Meanwhile, in the visual arts, the two giant canvases exhibited by Manet – Olympia and Le Déjeuner sur l’Herbe – were arguably as revolutionary in painting as Tristan und Isolde was in music. The artists now known collectively as the Impressionists (rather misleadingly, since they were all very different from each other) – Manet, Degas, Monet, Pissarro, Renoir – were all establishing their distinctive styles and artistic visions.

Even acknowledging that we can find significant artistic activity in just about any decade we may care to look at, this seems to me quite exceptional. And if we look at the decades before and after the 1860s (don’t worry – I won’t be providing more boring lists!) we can find similar flowerings of artistry, in all areas. It could well be that I find this era particularly fascinating merely because I am personally attached to so many of its artistic creations, but I do find it hard to escape the conclusion that there was something in the air – something special was happening. But it’s hard to put one’s finger on it without making crude generalisations.

It seems to me that, around the mid-century – 1850, say – Europe, culturally, was between, as it were, two “-isms”. Romanticism wasn’t quite dead – indeed, I don’t think it ever died – but the writers who flourished in the latter half of the century cannot really be described as “Romantic”: indeed, many, such as, say, Flaubert, may rightly be described as rebelling against Romanticism.
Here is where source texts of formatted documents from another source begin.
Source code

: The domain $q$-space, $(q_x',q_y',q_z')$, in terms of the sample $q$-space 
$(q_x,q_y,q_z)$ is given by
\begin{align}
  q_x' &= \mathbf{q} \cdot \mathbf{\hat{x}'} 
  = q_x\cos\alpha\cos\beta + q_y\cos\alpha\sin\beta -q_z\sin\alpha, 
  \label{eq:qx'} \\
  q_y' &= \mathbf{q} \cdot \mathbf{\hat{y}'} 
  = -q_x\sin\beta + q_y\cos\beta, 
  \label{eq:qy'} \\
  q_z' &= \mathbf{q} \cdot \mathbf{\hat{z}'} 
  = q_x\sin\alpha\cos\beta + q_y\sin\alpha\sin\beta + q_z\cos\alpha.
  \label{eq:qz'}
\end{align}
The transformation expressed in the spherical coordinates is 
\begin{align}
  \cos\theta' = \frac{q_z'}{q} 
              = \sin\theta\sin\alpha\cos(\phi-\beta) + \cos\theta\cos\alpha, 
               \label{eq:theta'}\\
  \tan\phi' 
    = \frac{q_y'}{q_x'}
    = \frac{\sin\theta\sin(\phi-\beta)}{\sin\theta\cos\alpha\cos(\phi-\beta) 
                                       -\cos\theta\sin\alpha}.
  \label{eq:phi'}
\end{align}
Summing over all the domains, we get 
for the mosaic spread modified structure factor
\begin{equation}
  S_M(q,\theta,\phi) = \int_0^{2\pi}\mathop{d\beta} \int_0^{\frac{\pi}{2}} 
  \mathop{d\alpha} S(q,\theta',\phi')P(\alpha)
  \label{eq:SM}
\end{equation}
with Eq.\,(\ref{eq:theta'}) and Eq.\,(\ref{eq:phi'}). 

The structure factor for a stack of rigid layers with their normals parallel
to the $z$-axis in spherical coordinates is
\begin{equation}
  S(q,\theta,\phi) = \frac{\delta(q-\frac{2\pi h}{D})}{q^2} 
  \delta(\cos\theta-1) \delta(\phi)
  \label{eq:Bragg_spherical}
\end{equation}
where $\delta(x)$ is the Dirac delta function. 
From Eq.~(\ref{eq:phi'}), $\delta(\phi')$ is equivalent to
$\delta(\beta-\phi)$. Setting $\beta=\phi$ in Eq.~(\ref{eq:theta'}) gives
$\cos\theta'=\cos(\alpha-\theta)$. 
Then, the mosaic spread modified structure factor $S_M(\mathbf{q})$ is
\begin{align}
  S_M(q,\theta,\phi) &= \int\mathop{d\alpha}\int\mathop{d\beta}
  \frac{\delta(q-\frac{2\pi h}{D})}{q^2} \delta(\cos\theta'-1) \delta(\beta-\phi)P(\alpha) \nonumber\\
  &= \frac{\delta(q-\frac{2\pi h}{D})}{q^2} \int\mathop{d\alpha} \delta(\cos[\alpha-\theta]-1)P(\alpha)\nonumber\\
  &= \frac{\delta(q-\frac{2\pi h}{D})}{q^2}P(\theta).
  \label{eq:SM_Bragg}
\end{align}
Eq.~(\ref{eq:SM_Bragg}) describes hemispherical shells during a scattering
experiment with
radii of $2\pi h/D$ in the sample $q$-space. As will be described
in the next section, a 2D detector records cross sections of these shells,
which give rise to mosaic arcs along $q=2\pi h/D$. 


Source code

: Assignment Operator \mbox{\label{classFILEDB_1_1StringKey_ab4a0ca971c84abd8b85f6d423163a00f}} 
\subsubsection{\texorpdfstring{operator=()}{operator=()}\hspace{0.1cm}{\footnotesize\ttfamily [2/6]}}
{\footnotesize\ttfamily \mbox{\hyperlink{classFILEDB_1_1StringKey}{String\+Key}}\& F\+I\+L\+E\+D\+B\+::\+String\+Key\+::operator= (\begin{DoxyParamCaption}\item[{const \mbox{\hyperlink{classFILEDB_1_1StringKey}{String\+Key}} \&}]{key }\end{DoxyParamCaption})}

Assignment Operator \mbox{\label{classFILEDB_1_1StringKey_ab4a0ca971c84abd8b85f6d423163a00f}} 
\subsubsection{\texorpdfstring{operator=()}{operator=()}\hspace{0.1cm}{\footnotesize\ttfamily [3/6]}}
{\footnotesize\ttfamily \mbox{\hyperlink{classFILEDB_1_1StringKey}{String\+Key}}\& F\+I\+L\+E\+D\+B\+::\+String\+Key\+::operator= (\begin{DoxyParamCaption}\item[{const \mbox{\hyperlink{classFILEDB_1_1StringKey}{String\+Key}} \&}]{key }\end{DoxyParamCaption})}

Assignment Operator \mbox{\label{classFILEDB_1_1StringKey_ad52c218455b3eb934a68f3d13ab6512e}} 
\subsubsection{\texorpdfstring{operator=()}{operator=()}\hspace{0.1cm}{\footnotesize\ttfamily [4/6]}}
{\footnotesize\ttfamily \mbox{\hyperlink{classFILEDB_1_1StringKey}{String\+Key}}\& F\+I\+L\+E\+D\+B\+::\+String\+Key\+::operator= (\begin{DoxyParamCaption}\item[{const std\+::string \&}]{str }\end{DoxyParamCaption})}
Similarly in art: the label “Romantic” may easily be applied to Turner, say, or to Delacroix, but not to the artists now known as the Impressionists, nor to the next generation who are labelled (not too imaginatively) as the post-Impressionists. Like the writers of that era, they were neither Romantic, nor Modernist. The composers who flourished in the latter part of the century are still known as Romantic – Wagner, Verdi, Brahms, Tchaikovsky, etc. – but many of the earlier generation of romantics (Mendelssohn, Weber, Chopin) were already dead by 1850, and Schumann died shortly afterwards in 1856 (although his productivity had been tragically cut off towards the end by severe mental illness). Although some of the old-timers did continue into the latter half of the century (Berlioz, Liszt, Wagner, Verdi), styles, inevitably, had moved on from the early days of Romanticism: Berlioz had already done much of his best work (Les Troyens excepted), while the best work of Wagner and of Verdi was yet to come. In short, whether they had labels or not, artists of the later half of the 19th century, despite the lack of an “-ism” to characterise them, were, I think, producing works that were significantly different from what had come before. And it is this period – this “inbetweenism”, in between the first wave of Romanticism and the emergence of modernism – that fascinates me. While there are, of course, many artists from outside this era whom I revere – Shakespeare, Rembrandt, Beethoven, and various others who carry that terrible stigma of being “dead white men” – it is this in-between era to which I most feel drawn.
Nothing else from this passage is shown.